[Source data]
- Opening Delimiter -

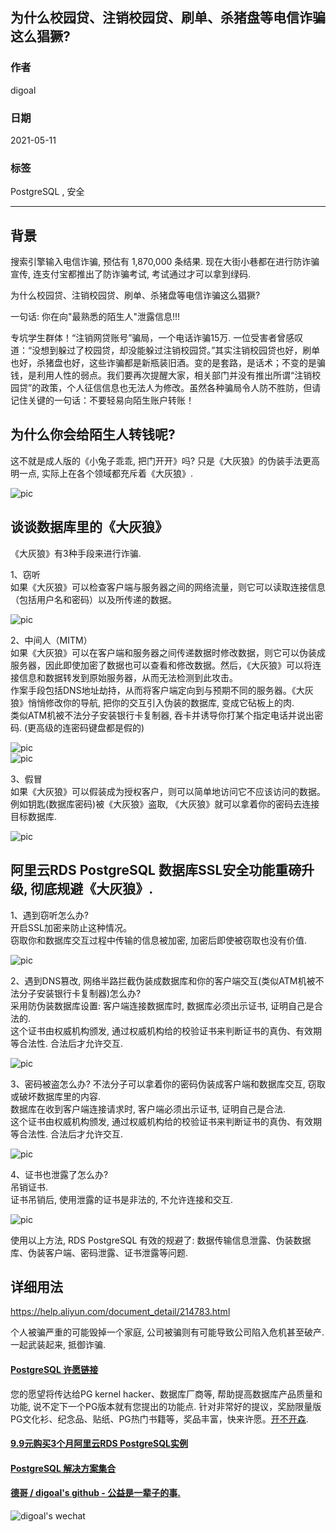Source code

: ## 为什么校园贷、注销校园贷、刷单、杀猪盘等电信诈骗这么猖獗?    
  
### 作者  
digoal  
  
### 日期  
2021-05-11   
  
### 标签  
PostgreSQL , 安全   
  
----  
  
## 背景  
搜索引擎输入电信诈骗, 预估有 1,870,000 条结果. 现在大街小巷都在进行防诈骗宣传, 连支付宝都推出了防诈骗考试, 考试通过才可以拿到绿码.     
    
为什么校园贷、注销校园贷、刷单、杀猪盘等电信诈骗这么猖獗?     
    
一句话: 你在向"最熟悉的陌生人"泄露信息!!!      
    
专坑学生群体！“注销网贷账号”骗局，一个电话诈骗15万. 一位受害者曾感叹道：“没想到躲过了校园贷，却没能躲过注销校园贷。”其实注销校园贷也好，刷单也好，杀猪盘也好，这些诈骗都是新瓶装旧酒。变的是套路，是话术；不变的是骗钱，是利用人性的弱点。我们要再次提醒大家，相关部门并没有推出所谓“注销校园贷”的政策，个人征信信息也无法人为修改。虽然各种骗局令人防不胜防，但请记住关键的一句话：不要轻易向陌生账户转账！    
    
## 为什么你会给陌生人转钱呢?     
    
这不就是成人版的《小兔子乖乖, 把门开开》吗? 只是《大灰狼》的伪装手法更高明一点, 实际上在各个领域都充斥着《大灰狼》.      
    
![pic](20210511_01_pic_001.jpeg)    
    
## 谈谈数据库里的《大灰狼》    
《大灰狼》有3种手段来进行诈骗.      
    
1、窃听    
如果《大灰狼》可以检查客户端与服务器之间的网络流量，则它可以读取连接信息（包括用户名和密码）以及所传递的数据。    
    
![pic](20210511_01_pic_002.jpeg)    
    
2、中间人（MITM）    
如果《大灰狼》可以在客户端和服务器之间传递数据时修改数据，则它可以伪装成服务器，因此即使加密了数据也可以查看和修改数据。然后，《大灰狼》可以将连接信息和数据转发到原始服务器，从而无法检测到此攻击。    
作案手段包括DNS地址劫持，从而将客户端定向到与预期不同的服务器。《大灰狼》悄悄修改你的导航, 把你的交互引入伪装的数据库, 变成它砧板上的肉.     
类似ATM机被不法分子安装银行卡复制器, 吞卡并诱导你打某个指定电话并说出密码. (更高级的连密码键盘都是假的)    
    
![pic](20210511_01_pic_003.jpeg)    
![pic](20210511_01_pic_004.jpeg)    
    
3、假冒    
如果《大灰狼》可以假装成为授权客户，则可以简单地访问它不应该访问的数据。    
例如钥匙(数据库密码)被《大灰狼》盗取, 《大灰狼》就可以拿着你的密码去连接目标数据库.      
    
![pic](20210511_01_pic_005.jpeg)    
    
    
## 阿里云RDS PostgreSQL 数据库SSL安全功能重磅升级, 彻底规避《大灰狼》.    
    
1、遇到窃听怎么办?     
开启SSL加密来防止这种情况。    
窃取你和数据库交互过程中传输的信息被加密, 加密后即使被窃取也没有价值.     
    
![pic](20210511_01_pic_006.png)    
    
2、遇到DNS篡改, 网络半路拦截伪装成数据库和你的客户端交互(类似ATM机被不法分子安装银行卡复制器)怎么办?     
采用防伪装数据库设置: 客户端连接数据库时, 数据库必须出示证书, 证明自己是合法的.     
这个证书由权威机构颁发, 通过权威机构给的校验证书来判断证书的真伪、有效期等合法性. 合法后才允许交互.     
    
![pic](20210511_01_pic_007.jpeg)    
    
3、密码被盗怎么办? 不法分子可以拿着你的密码伪装成客户端和数据库交互, 窃取或破坏数据库里的内容.    
数据库在收到客户端连接请求时, 客户端必须出示证书, 证明自己是合法.     
这个证书由权威机构颁发, 通过权威机构给的校验证书来判断证书的真伪、有效期等合法性. 合法后才允许交互.      
    
![pic](20210511_01_pic_008.png)    
    
4、证书也泄露了怎么办?     
吊销证书.    
证书吊销后, 使用泄露的证书是非法的, 不允许连接和交互.     
    
![pic](20210511_01_pic_009.jpeg)    
    
使用以上方法, RDS PostgreSQL 有效的规避了: 数据传输信息泄露、伪装数据库、伪装客户端、密码泄露、证书泄露等问题.     
    
## 详细用法    
https://help.aliyun.com/document_detail/214783.html     
    
个人被骗严重的可能毁掉一个家庭, 公司被骗则有可能导致公司陷入危机甚至破产. 一起武装起来, 抵御诈骗.     
    
  
#### [PostgreSQL 许愿链接](https://github.com/digoal/blog/issues/76 "269ac3d1c492e938c0191101c7238216")
您的愿望将传达给PG kernel hacker、数据库厂商等, 帮助提高数据库产品质量和功能, 说不定下一个PG版本就有您提出的功能点. 针对非常好的提议，奖励限量版PG文化衫、纪念品、贴纸、PG热门书籍等，奖品丰富，快来许愿。[开不开森](https://github.com/digoal/blog/issues/76 "269ac3d1c492e938c0191101c7238216").  
  
  
#### [9.9元购买3个月阿里云RDS PostgreSQL实例](https://www.aliyun.com/database/postgresqlactivity "57258f76c37864c6e6d23383d05714ea")
  
  
#### [PostgreSQL 解决方案集合](https://yq.aliyun.com/topic/118 "40cff096e9ed7122c512b35d8561d9c8")
  
  
#### [德哥 / digoal's github - 公益是一辈子的事.](https://github.com/digoal/blog/blob/master/README.md "22709685feb7cab07d30f30387f0a9ae")
  
  
![digoal's wechat](../pic/digoal_weixin.jpg "f7ad92eeba24523fd47a6e1a0e691b59")
  

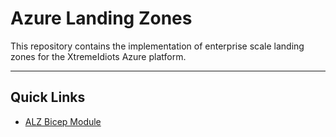 # Azure Landing Zones

This repository contains the implementation of enterprise scale landing zones for the XtremeIdiots Azure platform.

---

## Quick Links

* [ALZ Bicep Module](https://github.com/Azure/ALZ-Bicep)
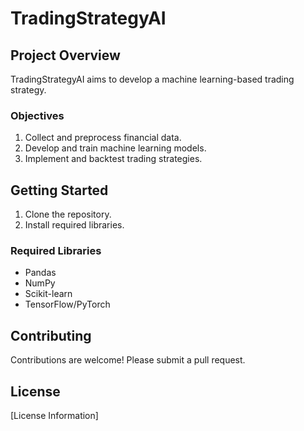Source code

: # TradingStrategyAI

## Project Overview

TradingStrategyAI aims to develop a machine learning-based trading strategy.

### Objectives

1. Collect and preprocess financial data.
2. Develop and train machine learning models.
3. Implement and backtest trading strategies.

## Getting Started

1. Clone the repository.
2. Install required libraries.

### Required Libraries

* Pandas
* NumPy
* Scikit-learn
* TensorFlow/PyTorch

## Contributing

Contributions are welcome! Please submit a pull request.


## License

[License Information]
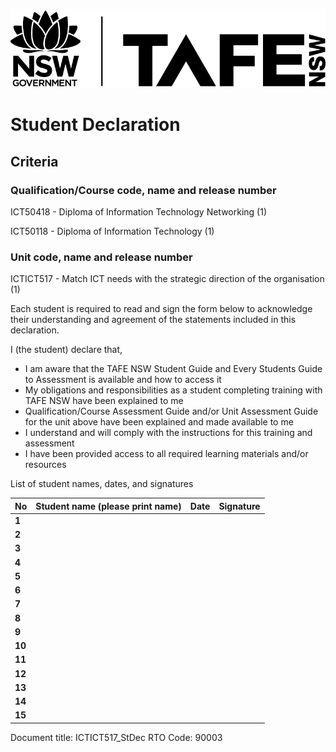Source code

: ﻿![NSW Government: TAFE NSW](logo.png) 
# Student Declaration
## **Criteria**
### **Qualification/Course code, name and release number**
ICT50418 - Diploma of Information Technology Networking (1)

ICT50118 - Diploma of Information Technology (1)
### **Unit code, name and release number**
ICTICT517 - Match ICT needs with the strategic direction of the organisation (1)

Each student is required to read and sign the form below to acknowledge their understanding and agreement of the statements included in this declaration.

I (the student) declare that,

- I am aware that the TAFE NSW Student Guide and Every Students Guide to Assessment is available and how to access it
- My obligations and responsibilities as a student completing training with TAFE NSW have been explained to me
- Qualification/Course Assessment Guide and/or Unit Assessment Guide for the unit above have been explained and made available to me
- I understand and will comply with the instructions for this training and assessment
- I have been provided access to all required learning materials and/or resources

List of student names, dates, and signatures

|**No**|**Student name (please print name)**|**Date**|**Signature**|
| :- | :- | :- | :- |
|**1**||||
|**2**||||
|**3**||||
|**4**||||
|**5**||||
|**6**||||
|**7**||||
|**8**||||
|**9**||||
|**10**||||
|**11**||||
|**12**||||
|**13**||||
|**14**||||
|**15**||||


Document title: ICTICT517_StDec
RTO Code: 90003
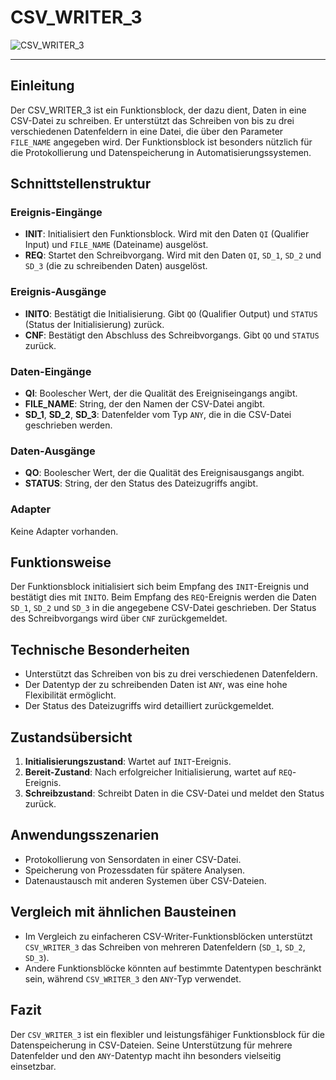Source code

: # CSV_WRITER_3

![CSV_WRITER_3](https://github.com/user-attachments/assets/209218eb-3456-48f9-816f-d395f799dc7d)

* * * * * * * * * *
## Einleitung
Der CSV_WRITER_3 ist ein Funktionsblock, der dazu dient, Daten in eine CSV-Datei zu schreiben. Er unterstützt das Schreiben von bis zu drei verschiedenen Datenfeldern in eine Datei, die über den Parameter `FILE_NAME` angegeben wird. Der Funktionsblock ist besonders nützlich für die Protokollierung und Datenspeicherung in Automatisierungssystemen.

## Schnittstellenstruktur

### **Ereignis-Eingänge**
- **INIT**: Initialisiert den Funktionsblock. Wird mit den Daten `QI` (Qualifier Input) und `FILE_NAME` (Dateiname) ausgelöst.
- **REQ**: Startet den Schreibvorgang. Wird mit den Daten `QI`, `SD_1`, `SD_2` und `SD_3` (die zu schreibenden Daten) ausgelöst.

### **Ereignis-Ausgänge**
- **INITO**: Bestätigt die Initialisierung. Gibt `QO` (Qualifier Output) und `STATUS` (Status der Initialisierung) zurück.
- **CNF**: Bestätigt den Abschluss des Schreibvorgangs. Gibt `QO` und `STATUS` zurück.

### **Daten-Eingänge**
- **QI**: Boolescher Wert, der die Qualität des Ereigniseingangs angibt.
- **FILE_NAME**: String, der den Namen der CSV-Datei angibt.
- **SD_1**, **SD_2**, **SD_3**: Datenfelder vom Typ `ANY`, die in die CSV-Datei geschrieben werden.

### **Daten-Ausgänge**
- **QO**: Boolescher Wert, der die Qualität des Ereignisausgangs angibt.
- **STATUS**: String, der den Status des Dateizugriffs angibt.

### **Adapter**
Keine Adapter vorhanden.

## Funktionsweise
Der Funktionsblock initialisiert sich beim Empfang des `INIT`-Ereignis und bestätigt dies mit `INITO`. Beim Empfang des `REQ`-Ereignis werden die Daten `SD_1`, `SD_2` und `SD_3` in die angegebene CSV-Datei geschrieben. Der Status des Schreibvorgangs wird über `CNF` zurückgemeldet.

## Technische Besonderheiten
- Unterstützt das Schreiben von bis zu drei verschiedenen Datenfeldern.
- Der Datentyp der zu schreibenden Daten ist `ANY`, was eine hohe Flexibilität ermöglicht.
- Der Status des Dateizugriffs wird detailliert zurückgemeldet.

## Zustandsübersicht
1. **Initialisierungszustand**: Wartet auf `INIT`-Ereignis.
2. **Bereit-Zustand**: Nach erfolgreicher Initialisierung, wartet auf `REQ`-Ereignis.
3. **Schreibzustand**: Schreibt Daten in die CSV-Datei und meldet den Status zurück.

## Anwendungsszenarien
- Protokollierung von Sensordaten in einer CSV-Datei.
- Speicherung von Prozessdaten für spätere Analysen.
- Datenaustausch mit anderen Systemen über CSV-Dateien.

## Vergleich mit ähnlichen Bausteinen
- Im Vergleich zu einfacheren CSV-Writer-Funktionsblöcken unterstützt `CSV_WRITER_3` das Schreiben von mehreren Datenfeldern (`SD_1`, `SD_2`, `SD_3`).
- Andere Funktionsblöcke könnten auf bestimmte Datentypen beschränkt sein, während `CSV_WRITER_3` den `ANY`-Typ verwendet.

## Fazit
Der `CSV_WRITER_3` ist ein flexibler und leistungsfähiger Funktionsblock für die Datenspeicherung in CSV-Dateien. Seine Unterstützung für mehrere Datenfelder und den `ANY`-Datentyp macht ihn besonders vielseitig einsetzbar.
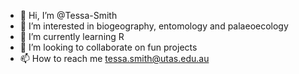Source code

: - 👋 Hi, I’m @Tessa-Smith
- 👀 I’m interested in biogeography, entomology and palaeoecology
- 🌱 I’m currently learning R
- 💞️ I’m looking to collaborate on fun projects
- 📫 How to reach me tessa.smith@utas.edu.au

<!---
Tessa-Smith/Tessa-Smith is a ✨ special ✨ repository because its `README.md` (this file) appears on your GitHub profile.
You can click the Preview link to take a look at your changes.
--->
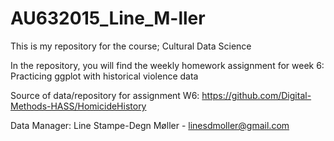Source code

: # AU632015_Line_M-ller

This is my repository for the course; Cultural Data Science

In the repository, you will find the weekly homework assignment for week 6: Practicing ggplot with historical violence data

Source of data/repository for assignment W6:
https://github.com/Digital-Methods-HASS/HomicideHistory

Data Manager: Line Stampe-Degn Møller - linesdmoller@gmail.com
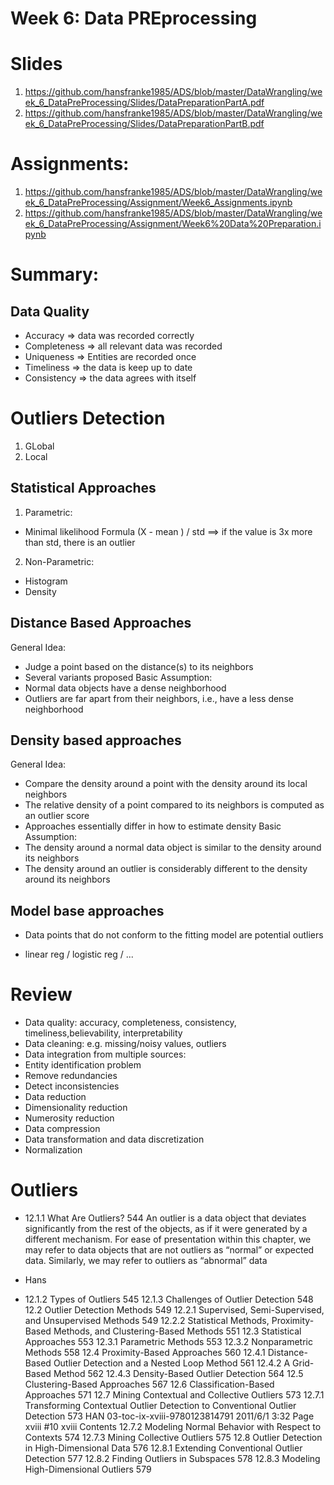 # Week 6: Data PREprocessing

# Slides
1. https://github.com/hansfranke1985/ADS/blob/master/DataWrangling/week_6_DataPreProcessing/Slides/DataPreparationPartA.pdf
2. https://github.com/hansfranke1985/ADS/blob/master/DataWrangling/week_6_DataPreProcessing/Slides/DataPreparationPartB.pdf

# Assignments:
1. https://github.com/hansfranke1985/ADS/blob/master/DataWrangling/week_6_DataPreProcessing/Assignment/Week6_Assignments.ipynb
2. https://github.com/hansfranke1985/ADS/blob/master/DataWrangling/week_6_DataPreProcessing/Assignment/Week6%20Data%20Preparation.ipynb 

# Summary:

## Data Quality

- Accuracy => data was recorded correctly
- Completeness => all relevant data was recorded
- Uniqueness => Entities are recorded once
- Timeliness => the data is keep up to date
- Consistency => the data agrees with itself

# Outliers Detection

1. GLobal
2. Local

## Statistical Approaches

1. Parametric:

- Minimal likelihood Formula (X - mean ) / std ==> if the value is 3x more than std, there is an outlier


2. Non-Parametric:

- Histogram 
- Density 

## Distance Based Approaches

General Idea:  
- Judge a point based on the distance(s) to its neighbors
- Several variants proposed
Basic Assumption:  
- Normal data objects have a dense neighborhood
- Outliers are far apart from their neighbors, i.e., have a less dense neighborhood

## Density based approaches
General Idea:  
- Compare the density around a point with the density around its local neighbors
- The relative density of a point compared to its neighbors is computed as an outlier score
- Approaches essentially differ in how to estimate density
Basic Assumption:  
- The density around a normal data object is similar to the density around its neighbors
- The density around an outlier is considerably different to the density around its neighbors 

## Model base approaches

- Data points that do not conform to the fitting model are potential
outliers

- linear reg / logistic reg / ...


# Review
- Data quality: accuracy, completeness, consistency, timeliness,believability, interpretability
- Data cleaning: e.g. missing/noisy values, outliers
- Data integration from multiple sources:
- Entity identification problem
- Remove redundancies
- Detect inconsistencies
- Data reduction
- Dimensionality reduction
- Numerosity reduction
- Data compression
- Data transformation and data discretization
- Normalization


# Outliers

- 12.1.1 What Are Outliers? 544
An outlier is a data object that deviates significantly from the rest of the objects, as if it were generated by a different mechanism. For ease of presentation within this chapter, we may
refer to data objects that are not outliers as “normal” or expected data. Similarly, we may refer to outliers as “abnormal” data

- Hans   
- 12.1.2 Types of Outliers 545
12.1.3 Challenges of Outlier Detection 548
12.2 Outlier Detection Methods 549
12.2.1 Supervised, Semi-Supervised, and Unsupervised Methods 549
12.2.2 Statistical Methods, Proximity-Based Methods, and
Clustering-Based Methods 551
12.3 Statistical Approaches 553
12.3.1 Parametric Methods 553
12.3.2 Nonparametric Methods 558
12.4 Proximity-Based Approaches 560
12.4.1 Distance-Based Outlier Detection and a Nested Loop
Method 561
12.4.2 A Grid-Based Method 562
12.4.3 Density-Based Outlier Detection 564
12.5 Clustering-Based Approaches 567
12.6 Classification-Based Approaches 571
12.7 Mining Contextual and Collective Outliers 573
12.7.1 Transforming Contextual Outlier Detection to Conventional
Outlier Detection 573
HAN 03-toc-ix-xviii-9780123814791 2011/6/1 3:32 Page xviii #10
xviii Contents
12.7.2 Modeling Normal Behavior with Respect to Contexts 574
12.7.3 Mining Collective Outliers 575
12.8 Outlier Detection in High-Dimensional Data 576
12.8.1 Extending Conventional Outlier Detection 577
12.8.2 Finding Outliers in Subspaces 578
12.8.3 Modeling High-Dimensional Outliers 579


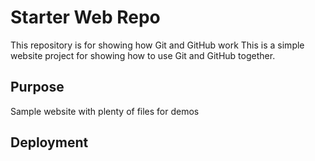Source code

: # Starter Web Repo

This repository is for showing how Git and GitHub work
This is a simple website project for showing how to use Git and
GitHub together.

## Purpose

Sample website with plenty of files for demos

## Deployment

- Closing Delimiter -

Directions
Leaving out the pictures, please output the lines in the entries above from the one with "3. Implement and backtest trading strategies." through the one with "## **Criteria**", exactly as they are.

Your solution
3. Implement and backtest trading strategies.

## Getting Started

1. Clone the repository.
2. Install required libraries.

### Required Libraries

* Pandas
* NumPy
* Scikit-learn
* TensorFlow/PyTorch

## Contributing

Contributions are welcome! Please submit a pull request.


## License

[License Information]
Source code

: ﻿![NSW Government: TAFE NSW](logo.png) 
# Student Declaration
## **Criteria**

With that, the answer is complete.